§ Material for this task
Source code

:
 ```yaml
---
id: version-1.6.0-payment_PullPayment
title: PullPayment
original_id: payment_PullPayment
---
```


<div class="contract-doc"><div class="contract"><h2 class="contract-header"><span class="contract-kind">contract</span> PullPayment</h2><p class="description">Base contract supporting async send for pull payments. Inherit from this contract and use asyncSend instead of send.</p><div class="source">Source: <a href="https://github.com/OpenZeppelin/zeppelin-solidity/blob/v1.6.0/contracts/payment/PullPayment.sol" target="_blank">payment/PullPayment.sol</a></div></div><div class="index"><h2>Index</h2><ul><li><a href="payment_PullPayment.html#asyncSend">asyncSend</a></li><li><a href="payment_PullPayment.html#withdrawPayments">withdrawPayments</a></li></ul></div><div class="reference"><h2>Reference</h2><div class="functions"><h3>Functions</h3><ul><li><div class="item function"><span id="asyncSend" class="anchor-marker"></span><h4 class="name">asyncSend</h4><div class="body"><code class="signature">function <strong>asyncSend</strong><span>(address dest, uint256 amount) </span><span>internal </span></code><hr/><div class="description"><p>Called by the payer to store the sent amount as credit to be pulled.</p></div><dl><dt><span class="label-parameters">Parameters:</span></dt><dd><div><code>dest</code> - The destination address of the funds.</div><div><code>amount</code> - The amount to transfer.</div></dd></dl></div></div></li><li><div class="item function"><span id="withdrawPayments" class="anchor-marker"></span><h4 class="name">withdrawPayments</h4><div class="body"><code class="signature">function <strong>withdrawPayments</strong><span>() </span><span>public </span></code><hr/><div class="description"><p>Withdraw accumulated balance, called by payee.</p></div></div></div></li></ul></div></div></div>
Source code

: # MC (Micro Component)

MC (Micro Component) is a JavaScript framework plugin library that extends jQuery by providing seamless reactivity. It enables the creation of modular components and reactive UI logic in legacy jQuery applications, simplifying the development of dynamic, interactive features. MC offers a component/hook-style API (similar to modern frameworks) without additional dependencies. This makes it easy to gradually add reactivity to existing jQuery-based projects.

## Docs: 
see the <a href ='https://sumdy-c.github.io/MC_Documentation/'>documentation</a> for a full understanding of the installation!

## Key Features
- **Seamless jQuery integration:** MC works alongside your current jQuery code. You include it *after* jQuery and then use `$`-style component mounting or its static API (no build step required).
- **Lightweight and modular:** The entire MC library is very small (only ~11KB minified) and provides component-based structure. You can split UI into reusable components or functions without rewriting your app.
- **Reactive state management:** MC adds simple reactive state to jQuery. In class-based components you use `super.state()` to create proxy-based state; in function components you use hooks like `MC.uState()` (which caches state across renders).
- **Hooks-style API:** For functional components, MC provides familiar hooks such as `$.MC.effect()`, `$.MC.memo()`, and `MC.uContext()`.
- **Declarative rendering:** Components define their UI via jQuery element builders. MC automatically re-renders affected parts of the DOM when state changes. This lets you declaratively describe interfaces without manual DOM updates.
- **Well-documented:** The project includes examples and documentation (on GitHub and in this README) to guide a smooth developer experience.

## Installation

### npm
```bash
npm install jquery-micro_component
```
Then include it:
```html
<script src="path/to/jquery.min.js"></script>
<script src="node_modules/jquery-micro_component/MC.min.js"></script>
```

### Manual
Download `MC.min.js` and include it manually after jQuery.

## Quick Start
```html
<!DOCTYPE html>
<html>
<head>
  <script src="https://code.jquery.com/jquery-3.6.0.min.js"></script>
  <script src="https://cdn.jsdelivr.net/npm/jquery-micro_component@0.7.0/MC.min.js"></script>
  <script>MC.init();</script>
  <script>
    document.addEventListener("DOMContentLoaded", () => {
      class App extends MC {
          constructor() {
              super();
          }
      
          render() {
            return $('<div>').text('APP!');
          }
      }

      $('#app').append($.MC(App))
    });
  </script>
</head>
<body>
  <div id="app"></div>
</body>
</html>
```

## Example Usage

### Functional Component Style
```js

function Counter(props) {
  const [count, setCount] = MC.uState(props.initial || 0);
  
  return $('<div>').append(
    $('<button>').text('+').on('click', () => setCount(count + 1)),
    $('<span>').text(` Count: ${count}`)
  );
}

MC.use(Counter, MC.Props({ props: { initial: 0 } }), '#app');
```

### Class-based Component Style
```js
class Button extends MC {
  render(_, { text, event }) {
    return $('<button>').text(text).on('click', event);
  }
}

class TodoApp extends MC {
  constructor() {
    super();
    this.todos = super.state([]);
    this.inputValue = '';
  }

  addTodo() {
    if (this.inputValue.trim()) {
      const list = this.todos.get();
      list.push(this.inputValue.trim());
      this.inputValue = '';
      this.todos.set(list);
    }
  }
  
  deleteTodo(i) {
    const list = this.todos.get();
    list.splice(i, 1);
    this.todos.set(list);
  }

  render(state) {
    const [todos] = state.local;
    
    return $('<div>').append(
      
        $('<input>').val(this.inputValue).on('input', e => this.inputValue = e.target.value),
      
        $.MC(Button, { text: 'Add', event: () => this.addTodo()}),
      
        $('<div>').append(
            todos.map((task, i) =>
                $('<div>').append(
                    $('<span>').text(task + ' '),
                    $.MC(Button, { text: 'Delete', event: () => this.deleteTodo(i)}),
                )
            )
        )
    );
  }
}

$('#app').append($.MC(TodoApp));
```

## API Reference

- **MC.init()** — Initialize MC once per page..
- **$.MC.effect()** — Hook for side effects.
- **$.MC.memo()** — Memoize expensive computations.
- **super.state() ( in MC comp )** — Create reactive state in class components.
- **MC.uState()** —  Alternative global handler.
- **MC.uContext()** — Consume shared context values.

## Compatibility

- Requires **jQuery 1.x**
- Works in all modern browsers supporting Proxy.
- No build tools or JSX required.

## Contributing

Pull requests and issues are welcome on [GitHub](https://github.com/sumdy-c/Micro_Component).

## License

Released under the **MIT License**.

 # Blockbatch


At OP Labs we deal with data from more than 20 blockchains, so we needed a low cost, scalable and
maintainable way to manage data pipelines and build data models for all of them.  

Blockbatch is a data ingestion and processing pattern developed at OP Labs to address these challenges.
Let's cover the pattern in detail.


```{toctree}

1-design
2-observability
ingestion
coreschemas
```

§ How to complete this task
Looking only at the entries, count the lines that contain the word "pattern", then state that count and nothing else.

§ Answer box
2